▶ TASK DESCRIPTION
Without a single alteration, write the listing out again.

▶ SOURCE MATERIAL
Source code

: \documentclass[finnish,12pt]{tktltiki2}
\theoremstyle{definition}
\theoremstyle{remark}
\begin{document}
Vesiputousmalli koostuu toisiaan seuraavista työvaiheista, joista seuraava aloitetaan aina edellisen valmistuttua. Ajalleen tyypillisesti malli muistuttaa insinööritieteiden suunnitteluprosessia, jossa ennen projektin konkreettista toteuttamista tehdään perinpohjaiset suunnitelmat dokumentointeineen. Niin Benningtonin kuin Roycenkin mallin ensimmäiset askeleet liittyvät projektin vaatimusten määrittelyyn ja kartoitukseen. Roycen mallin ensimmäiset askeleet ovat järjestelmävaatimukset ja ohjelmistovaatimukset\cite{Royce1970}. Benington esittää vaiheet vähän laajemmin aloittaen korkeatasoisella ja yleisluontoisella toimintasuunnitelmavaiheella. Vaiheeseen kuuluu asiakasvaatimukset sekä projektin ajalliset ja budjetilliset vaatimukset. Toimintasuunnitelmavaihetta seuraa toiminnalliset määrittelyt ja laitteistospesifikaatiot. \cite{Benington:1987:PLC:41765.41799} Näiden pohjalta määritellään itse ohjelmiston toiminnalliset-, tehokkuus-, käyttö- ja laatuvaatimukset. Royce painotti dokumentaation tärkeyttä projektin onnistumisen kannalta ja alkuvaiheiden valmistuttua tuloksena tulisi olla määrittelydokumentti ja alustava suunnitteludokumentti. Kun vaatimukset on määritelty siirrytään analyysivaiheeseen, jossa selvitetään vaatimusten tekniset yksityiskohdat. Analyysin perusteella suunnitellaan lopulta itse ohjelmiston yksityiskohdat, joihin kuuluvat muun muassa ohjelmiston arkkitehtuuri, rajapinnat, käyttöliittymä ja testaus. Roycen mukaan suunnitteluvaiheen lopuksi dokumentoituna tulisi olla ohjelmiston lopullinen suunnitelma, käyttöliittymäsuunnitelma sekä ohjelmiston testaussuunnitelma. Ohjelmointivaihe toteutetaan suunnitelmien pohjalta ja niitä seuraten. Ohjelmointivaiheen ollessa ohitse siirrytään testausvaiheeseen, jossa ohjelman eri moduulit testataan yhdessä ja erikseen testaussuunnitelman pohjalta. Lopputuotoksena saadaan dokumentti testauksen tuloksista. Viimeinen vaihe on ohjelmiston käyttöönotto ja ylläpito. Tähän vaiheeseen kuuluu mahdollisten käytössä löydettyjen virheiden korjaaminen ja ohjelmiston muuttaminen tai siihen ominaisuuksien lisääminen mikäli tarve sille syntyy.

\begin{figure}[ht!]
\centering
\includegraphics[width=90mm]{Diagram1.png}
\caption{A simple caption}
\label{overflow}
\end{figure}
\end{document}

▶ ANSWER SPACE
Source code

: \documentclass[finnish,12pt]{tktltiki2}
\theoremstyle{definition}
\theoremstyle{remark}
\begin{document}
Vesiputousmalli koostuu toisiaan seuraavista työvaiheista, joista seuraava aloitetaan aina edellisen valmistuttua. Ajalleen tyypillisesti malli muistuttaa insinööritieteiden suunnitteluprosessia, jossa ennen projektin konkreettista toteuttamista tehdään perinpohjaiset suunnitelmat dokumentointeineen. Niin Benningtonin kuin Roycenkin mallin ensimmäiset askeleet liittyvät projektin vaatimusten määrittelyyn ja kartoitukseen. Roycen mallin ensimmäiset askeleet ovat järjestelmävaatimukset ja ohjelmistovaatimukset\cite{Royce1970}. Benington esittää vaiheet vähän laajemmin aloittaen korkeatasoisella ja yleisluontoisella toimintasuunnitelmavaiheella. Vaiheeseen kuuluu asiakasvaatimukset sekä projektin ajalliset ja budjetilliset vaatimukset. Toimintasuunnitelmavaihetta seuraa toiminnalliset määrittelyt ja laitteistospesifikaatiot. \cite{Benington:1987:PLC:41765.41799} Näiden pohjalta määritellään itse ohjelmiston toiminnalliset-, tehokkuus-, käyttö- ja laatuvaatimukset. Royce painotti dokumentaation tärkeyttä projektin onnistumisen kannalta ja alkuvaiheiden valmistuttua tuloksena tulisi olla määrittelydokumentti ja alustava suunnitteludokumentti. Kun vaatimukset on määritelty siirrytään analyysivaiheeseen, jossa selvitetään vaatimusten tekniset yksityiskohdat. Analyysin perusteella suunnitellaan lopulta itse ohjelmiston yksityiskohdat, joihin kuuluvat muun muassa ohjelmiston arkkitehtuuri, rajapinnat, käyttöliittymä ja testaus. Roycen mukaan suunnitteluvaiheen lopuksi dokumentoituna tulisi olla ohjelmiston lopullinen suunnitelma, käyttöliittymäsuunnitelma sekä ohjelmiston testaussuunnitelma. Ohjelmointivaihe toteutetaan suunnitelmien pohjalta ja niitä seuraten. Ohjelmointivaiheen ollessa ohitse siirrytään testausvaiheeseen, jossa ohjelman eri moduulit testataan yhdessä ja erikseen testaussuunnitelman pohjalta. Lopputuotoksena saadaan dokumentti testauksen tuloksista. Viimeinen vaihe on ohjelmiston käyttöönotto ja ylläpito. Tähän vaiheeseen kuuluu mahdollisten käytössä löydettyjen virheiden korjaaminen ja ohjelmiston muuttaminen tai siihen ominaisuuksien lisääminen mikäli tarve sille syntyy.

\begin{figure}[ht!]
\centering
\includegraphics[width=90mm]{Diagram1.png}
\caption{A simple caption}
\label{overflow}
\end{figure}
\end{document}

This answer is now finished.